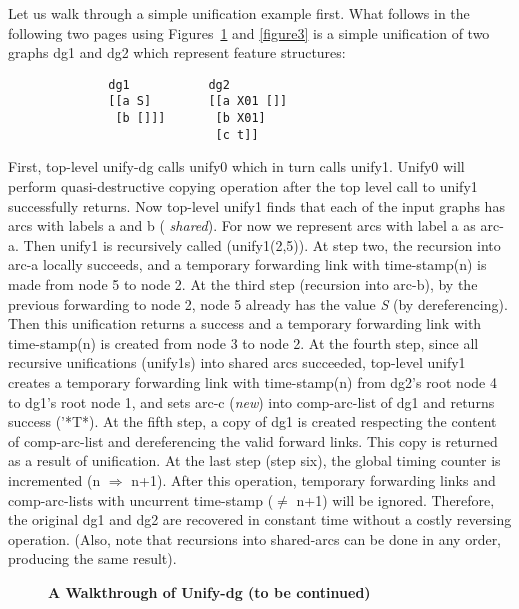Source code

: Let us walk through a simple unification example first. What follows
in the following two pages using Figures~\ref{figure2} and \ref{figure3} is a simple unification of two
graphs dg1 and dg2 which represent feature structures:


\begin{verbatim}
              dg1           dg2  
              [[a S]        [[a X01 []]
               [b []]]       [b X01]
                             [c t]]
\end{verbatim}

First, top-level unify-dg calls unify0 which in turn calls unify1.
Unify0 will perform quasi-destructive copying operation after the top
level call to unify1 successfully returns.  Now top-level unify1 finds
that each of the input graphs has arcs with labels a and b ({\it
shared}).  For now we represent arcs with label a as arc-a.  Then
unify1 is recursively called (unify1(2,5)). At step two, the recursion
into arc-a locally succeeds, and a temporary forwarding link with
time-stamp(n) is made from node 5 to node 2.  At the third step
(recursion into arc-b), by the previous forwarding to node 2, node 5
already has the value {\it S} (by dereferencing).  Then this
unification returns a success and a temporary forwarding link with
time-stamp(n) is created from node 3 to node 2.  At the fourth step,
since all recursive unifications (unify1s) into shared arcs succeeded,
top-level unify1 creates a temporary forwarding link with
time-stamp(n) from dg2's root node 4 to dg1's root node 1, and sets
arc-c ({\it new}) into comp-arc-list of dg1 and returns success
('*T*). At the fifth step, a copy of dg1 is created respecting the
content of comp-arc-list and dereferencing the valid forward links.
This copy is returned as a result of unification. At the last step
(step six), the global timing counter is incremented (n $\Rightarrow$
n+1). After this operation, temporary forwarding links and
comp-arc-lists with uncurrent time-stamp ($\neq$ n+1) will be ignored.
Therefore, the original dg1 and dg2 are recovered in constant time
without a costly reversing operation.  (Also, note
that recursions into shared-arcs can be done in any order, producing
the same result).

\begin{figure}[htb] 
\hspace{-1.2cm}
\caption{{\bf A Walkthrough of Unify-dg (to be continued)}} 
\label{figure2}
\end{figure}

------------------------------------

*Your goal*
The response is to be a bare number: the tally of lines in the listing above with the word "that".

*Expected answer*
2